THE UNSOLICITED BID by the Gautam Adani group to acquire the NDTV network has shone a light on the duplicity that afflicts India’s liberal ecosystem.
The overriding principle of liberalism is openness— openness to new ideas (even if they conflict with your own) and openness to free markets (even if they deliver outcomes you don’t like).
The Adani-NDTV saga does no credit to its founders. As a founder of two media startups myself, I understand Prannoy and Radhika Roy’s attachment to an enterprise they have nurtured for decades. I felt the same wrench when The Indian Express acquired my first media startup.
But in any enterprise, more so in one that is publicly listed, the company’s interest supersedes the founders’. As soon as the Adani bid to acquire 29.18 per cent in NDTV was announced, I received a request from The Guardian for a brief interview on how the Adani takeover could impact media freedom in India.
I explained to the correspondent why in fact it wouldn’t. He was intrigued and mailed me three brief questions. On August 24, The Guardian published an edited version of one of my answers: “NDTV was unabashedly pro-Congress and anti-BJP,” said author and media entrepreneur, Minhaz Merchant. “The Adani buyout will see an exodus of anchors and the channel will move editorially from left to centre.”
In the interest of transparency, here are The Guardian’s three questions and my three answers. They summarise what’s wrong with the reaction of foreign and Indian media to the Adani group’s takeover bid:
Is there anything that can stop Adani getting full 55 per cent control?
No. The sale can’t be stopped.

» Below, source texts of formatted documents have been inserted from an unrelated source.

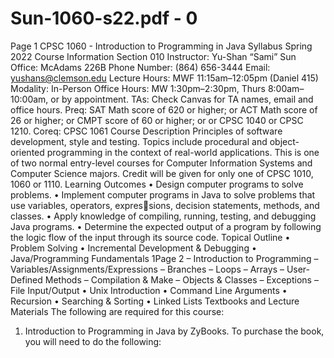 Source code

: # Sun-1060-s22.pdf - 0

Page 1
CPSC 1060 - Introduction to Programming in Java Syllabus
Spring 2022
Course Information
Section 010
Instructor: Yu-Shan “Sami” Sun
Office: McAdams 226B
Phone Number: (864) 656-3444
Email: yushans@clemson.edu
Lecture Hours:
MWF 11:15am–12:05pm
(Daniel 415)
Modality: In-Person
Office Hours:
MW 1:30pm–2:30pm,
Thurs 8:00am–10:00am,
or by appointment.
TAs: Check Canvas for TA names, email and office hours.
Preq:
SAT Math score of 620 or higher; or ACT Math score of 26 or higher; or
CMPT score of 60 or higher; or or CPSC 1040 or CPSC 1210.
Coreq: CPSC 1061
Course Description
Principles of software development, style and testing. Topics include procedural and object-oriented
programming in the context of real-world applications. This is one of two normal entry-level courses
for Computer Information Systems and Computer Science majors. Credit will be given for only
one of CPSC 1010, 1060 or 1110.
Learning Outcomes
• Design computer programs to solve problems.
• Implement computer programs in Java to solve problems that use variables, operators, expressions, decision statements, methods, and classes.
• Apply knowledge of compiling, running, testing, and debugging Java programs.
• Determine the expected output of a program by following the logic flow of the input through its
source code.
Topical Outline
• Problem Solving
• Incremental Development & Debugging
• Java/Programming Fundamentals
1Page 2
– Introduction to Programming
– Variables/Assignments/Expressions
– Branches
– Loops
– Arrays
– User-Defined Methods
– Compilation & Make
– Objects & Classes
– Exceptions
– File Input/Output
• Unix Introduction
• Command Line Arguments
• Recursion
• Searching & Sorting
• Linked Lists
Textbooks and Lecture Materials
The following are required for this course:
1. Introduction to Programming in Java by ZyBooks. To purchase the book, you will need to do
the following: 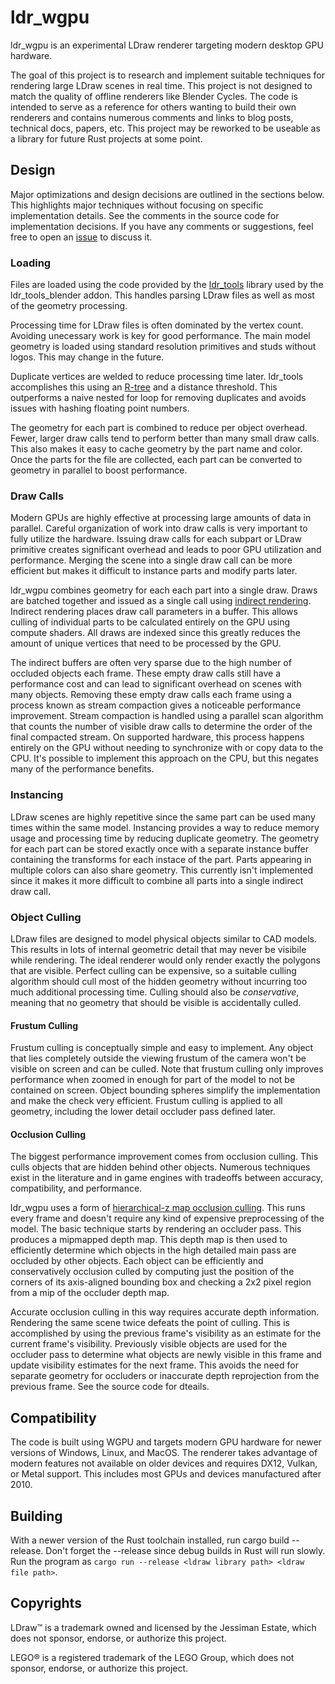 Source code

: # ldr_wgpu
ldr_wgpu is an experimental LDraw renderer targeting modern desktop GPU hardware.

The goal of this project is to research and implement suitable techniques for rendering large LDraw scenes in real time. This project is not designed to match the quality of offline renderers like Blender Cycles. The code is intended to serve as a reference for others wanting to build their own renderers and contains numerous comments and links to blog posts, technical docs, papers, etc. This project may be reworked to be useable as a library for future Rust projects at some point.

## Design
Major optimizations and design decisions are outlined in the sections below. This highlights major techniques without focusing on specific implementation details. See the comments in the source code for implementation decisions. If you have any comments or suggestions, feel free to open an [issue](https://github.com/ScanMountGoat/ldr_wgpu/issues) to discuss it.

### Loading
Files are loaded using the code provided by the [ldr_tools](https://github.com/ScanMountGoat/ldr_tools_blender) library used by the ldr_tools_blender addon. This handles parsing LDraw files as well as most of the geometry processing. 

Processing time for LDraw files is often dominated by the vertex count. Avoiding unecessary work is key for good performance. The main model geometry is loaded using standard resolution primitives and studs without logos. This may change in the future. 

Duplicate vertices are welded to reduce processing time later. ldr_tools accomplishes this using an [R-tree](https://en.wikipedia.org/wiki/R-tree) and a distance threshold. This outperforms a naive nested for loop for removing duplicates and avoids issues with hashing floating point numbers.

The geometry for each part is combined to reduce per object overhead. Fewer, larger draw calls tend to perform better than many small draw calls. This also makes it easy to cache geometry by the part name and color. Once the parts for the file are collected, each part can be converted to geometry in parallel to boost performance.

### Draw Calls
Modern GPUs are highly effective at processing large amounts of data in parallel. Careful organization of work into draw calls is very important to fully utilize the hardware. Issuing draw calls for each subpart or LDraw primitive creates significant overhead and leads to poor GPU utilization and performance. Merging the scene into a single draw call can be more efficient but makes it difficult to instance parts and modify parts later. 

ldr_wgpu combines geometry for each each part into a single draw. Draws are batched together and issued as a single call using [indirect rendering](https://www.khronos.org/opengl/wiki/Vertex_Rendering#Indirect_rendering). Indirect rendering places draw call parameters in a buffer. This allows culling of individual parts to be calculated entirely on the GPU using compute shaders. All draws are indexed since this greatly reduces the amount of unique vertices that need to be processed by the GPU.

The indirect buffers are often very sparse due to the high number of occluded objects each frame. These empty draw calls still have a performance cost and can lead to significant overhead on scenes with many objects. Removing these empty draw calls each frame using a process known as stream compaction gives a noticeable performance improvement. Stream compaction is handled using a parallel scan algorithm that counts the number of visible draw calls to determine the order of the final compacted stream. On supported hardware, this process happens entirely on the GPU without needing to synchronize with or copy data to the CPU. It's possible to implement this approach on the CPU, but this negates many of the performance benefits.

### Instancing
LDraw scenes are highly repetitive since the same part can be used many times within the same model. Instancing provides a way to reduce memory usage and processing time by reducing duplicate geometry. The geometry for each part can be stored exactly once with a separate instance buffer containing the transforms for each instace of the part. Parts appearing in multiple colors can also share geometry. This currently isn't implemented since it makes it more difficult to combine all parts into a single indirect draw call.

### Object Culling
LDraw files are designed to model physical objects similar to CAD models. This results in lots of internal geometric detail that may never be visibile while rendering. The ideal renderer would only render exactly the polygons that are visible. Perfect culling can be expensive, so a suitable culling algorithm should cull most of the hidden geometry without incurring too much additional processing time. Culling should also be *conservative*, meaning that no geometry that should be visible is accidentally culled.

#### Frustum Culling
Frustum culling is conceptually simple and easy to implement. Any object that lies completely outside the viewing frustum of the camera won't be visible on screen and can be culled. Note that frustum culling only improves performance when zoomed in enough for part of the model to not be contained on screen. Object bounding spheres simplify the implementation and make the check very efficient. Frustum culling is applied to all geometry, including the lower detail occluder pass defined later. 

#### Occlusion Culling
The biggest performance improvement comes from occlusion culling. This culls objects that are hidden behind other objects. Numerous techniques exist in the literature and in game engines with tradeoffs between accuracy, compatibility, and performance. 

ldr_wgpu uses a form of [hierarchical-z map occlusion culling](https://www.rastergrid.com/blog/2010/10/hierarchical-z-map-based-occlusion-culling/). This runs every frame and doesn't require any kind of expensive preprocessing of the model. The basic technique starts by rendering an occluder pass. This produces a mipmapped depth map. This depth map is then used to efficiently determine which objects in the high detailed main pass are occluded by other objects. Each object can be efficiently and conservatively occlusion culled by computing just the position of the corners of its axis-aligned bounding box and checking a 2x2 pixel region from a mip of the occluder depth map. 

Accurate occlusion culling in this way requires accurate depth information. Rendering the same scene twice defeats the point of culling. This is accomplished by using the previous frame's visibility as an estimate for the current frame's visibility. Previously visible objects are used for the occluder pass to determine what objects are newly visible in this frame and update visibility estimates for the next frame. This avoids the need for separate geometry for occluders or inaccurate depth reprojection from the previous frame. See the source code for dteails.

## Compatibility
The code is built using WGPU and targets modern GPU hardware for newer versions of Windows, Linux, and MacOS. The renderer takes advantage of modern features not available on older devices and requires DX12, Vulkan, or Metal support. This includes most GPUs and devices manufactured after 2010.

## Building
With a newer version of the Rust toolchain installed, run cargo build --release. Don't forget the --release since debug builds in Rust will run slowly. Run the program as `cargo run --release <ldraw library path> <ldraw file path>`.

## Copyrights
LDraw™ is a trademark owned and licensed by the Jessiman Estate, which does not sponsor, endorse, or authorize this project.

LEGO® is a registered trademark of the LEGO Group, which does not sponsor, endorse, or authorize this project. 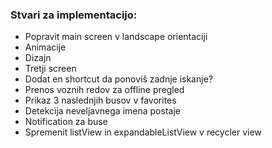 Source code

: ### Stvari za implementacijo:
* Popravit main screen v landscape orientaciji
* Animacije
* Dizajn
* Tretji screen
* Dodat en shortcut da ponoviš zadnje iskanje?
* Prenos voznih redov za offline pregled
* Prikaz 3 naslednjih busov v favorites
* Detekcija neveljavnega imena postaje
* Notification za buse
* Spremenit listView in expandableListView v recycler view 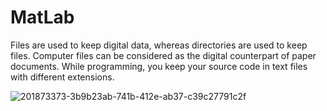 # MatLab
Files are used to keep digital data, whereas directories are used to keep files. Computer files can be considered as the digital counterpart of paper documents. While programming, you keep your source code in text files with different extensions.

![201873373-3b9b23ab-741b-412e-ab37-c39c27791c2f](https://user-images.githubusercontent.com/109382325/205455851-638ab4f1-b048-4508-8982-c82fd574155b.jpg)
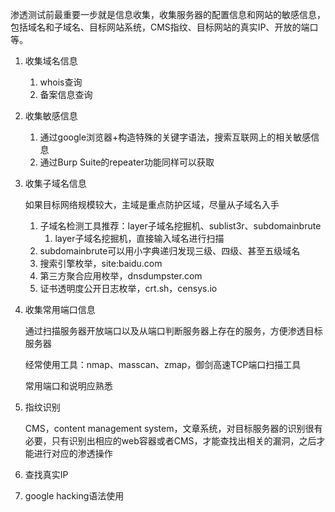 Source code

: 渗透测试前最重要一步就是信息收集，收集服务器的配置信息和网站的敏感信息，包括域名和子域名、目标网站系统，CMS指纹、目标网站的真实IP、开放的端口等。

1. 收集域名信息

   1. whois查询
   2. 备案信息查询

2. 收集敏感信息

   1. 通过google浏览器+构造特殊的关键字语法，搜索互联网上的相关敏感信息
   2. 通过Burp Suite的repeater功能同样可以获取

3. 收集子域名信息

   如果目标网络规模较大，主域是重点防护区域，尽量从子域名入手

   1. 子域名检测工具推荐：layer子域名挖掘机、sublist3r、subdomainbrute
      1. layer子域名挖掘机，直接输入域名进行扫描
   2. subdomainbrute可以用小字典递归发现三级、四级、甚至五级域名
   3. 搜索引擎枚举，site:baidu.com
   4. 第三方聚合应用枚举，dnsdumpster.com
   5. 证书透明度公开日志枚举，crt.sh，censys.io

4. 收集常用端口信息

   通过扫描服务器开放端口以及从端口判断服务器上存在的服务，方便渗透目标服务器

   经常使用工具：nmap、masscan、zmap，御剑高速TCP端口扫描工具

   常用端口和说明应熟悉

5. 指纹识别

   CMS，content management system，文章系统，对目标服务器的识别很有必要，只有识别出相应的web容器或者CMS，才能查找出相关的漏洞，之后才能进行对应的渗透操作

6. 查找真实IP

6. google hacking语法使用

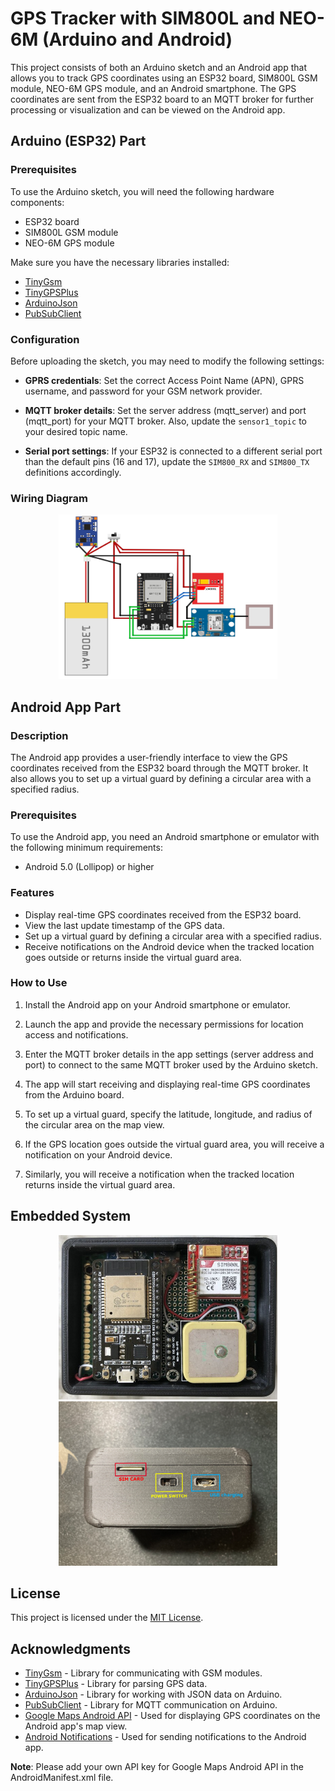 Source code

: # GPS Tracker with SIM800L and NEO-6M (Arduino and Android)

This project consists of both an Arduino sketch and an Android app that allows you to track GPS coordinates using an ESP32 board, SIM800L GSM module, NEO-6M GPS module, and an Android smartphone. The GPS coordinates are sent from the ESP32 board to an MQTT broker for further processing or visualization and can be viewed on the Android app.

## Arduino (ESP32) Part

### Prerequisites

To use the Arduino sketch, you will need the following hardware components:

- ESP32 board
- SIM800L GSM module
- NEO-6M GPS module

Make sure you have the necessary libraries installed:

- [TinyGsm](https://github.com/vshymanskyy/TinyGSM)
- [TinyGPSPlus](https://github.com/mikalhart/TinyGPSPlus)
- [ArduinoJson](https://arduinojson.org/)
- [PubSubClient](https://pubsubclient.knolleary.net/)

### Configuration

Before uploading the sketch, you may need to modify the following settings:

- **GPRS credentials**: Set the correct Access Point Name (APN), GPRS username, and password for your GSM network provider.

- **MQTT broker details**: Set the server address (mqtt_server) and port (mqtt_port) for your MQTT broker. Also, update the `sensor1_topic` to your desired topic name.

- **Serial port settings**: If your ESP32 is connected to a different serial port than the default pins (16 and 17), update the `SIM800_RX` and `SIM800_TX` definitions accordingly.

### Wiring Diagram

 <p align="center"> 
  <img width="350" height="263" src="images/circuit.png" hspace="10"> 
</p>

## Android App Part

### Description

The Android app provides a user-friendly interface to view the GPS coordinates received from the ESP32 board through the MQTT broker. It also allows you to set up a virtual guard by defining a circular area with a specified radius.

### Prerequisites

To use the Android app, you need an Android smartphone or emulator with the following minimum requirements:

- Android 5.0 (Lollipop) or higher

### Features

- Display real-time GPS coordinates received from the ESP32 board.
- View the last update timestamp of the GPS data.
- Set up a virtual guard by defining a circular area with a specified radius.
- Receive notifications on the Android device when the tracked location goes outside or returns inside the virtual guard area.

### How to Use

1. Install the Android app on your Android smartphone or emulator.

2. Launch the app and provide the necessary permissions for location access and notifications.

3. Enter the MQTT broker details in the app settings (server address and port) to connect to the same MQTT broker used by the Arduino sketch.

4. The app will start receiving and displaying real-time GPS coordinates from the Arduino board.

5. To set up a virtual guard, specify the latitude, longitude, and radius of the circular area on the map view.

6. If the GPS location goes outside the virtual guard area, you will receive a notification on your Android device.

7. Similarly, you will receive a notification when the tracked location returns inside the virtual guard area.

## Embedded System

<p align="center"> 
  <img width="350" height="263" src="images/tracker.jpg" hspace="10"> 
  <img width="350" height="263" src="images/real_box.png" hspace="10"> 
</p>

## License

This project is licensed under the [MIT License](LICENSE).

## Acknowledgments

- [TinyGsm](https://github.com/vshymanskyy/TinyGSM) - Library for communicating with GSM modules.
- [TinyGPSPlus](https://github.com/mikalhart/TinyGPSPlus) - Library for parsing GPS data.
- [ArduinoJson](https://arduinojson.org/) - Library for working with JSON data on Arduino.
- [PubSubClient](https://pubsubclient.knolleary.net/) - Library for MQTT communication on Arduino.
- [Google Maps Android API](https://developers.google.com/maps/documentation/android-sdk) - Used for displaying GPS coordinates on the Android app's map view.
- [Android Notifications](https://developer.android.com/training/notify-user/build-notification) - Used for sending notifications to the Android app.

**Note**: Please add your own API key for Google Maps Android API in the AndroidManifest.xml file.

Warrants needed neither consent nor notice before sale to a third party.
What does this deal mean for the independence of NDTV? And the Indian media, in general, given Adani’s strong support for the Modi government?
NDTV was unabashedly pro-Congress and anti-BJP. Adani’s buyout will see an exodus of anchors and the channel will move editorially from left to centre. Indian media is polarised, though less so than in the US. There are strong anti-Modi newspapers, online news sites and TV networks. They freely criticise Modi and BJP. Indian media remains independent and diverse. NDTV’s change of ownership will subtract little from this.
And what does this tell us about Gautam Adani’s ambitions?
Adani is emerging as the new Ambani. Bit overleveraged, but knows what he’s doing. Media’s just a small part of his business holdings.
As my replies to The Guardian pointed out, American media is far more polarised than Indian media. British newspapers, like many of their US counterparts, officially endorse a specific party’s candidate days before an election.
This isn’t just abandonment of ideological neutrality. It reduces journalism to propaganda and journalists to PR executives.
Western journalists argue that such endorsements simply reflect a well-considered editorial view on which party’s candidate is most suited to lead the country.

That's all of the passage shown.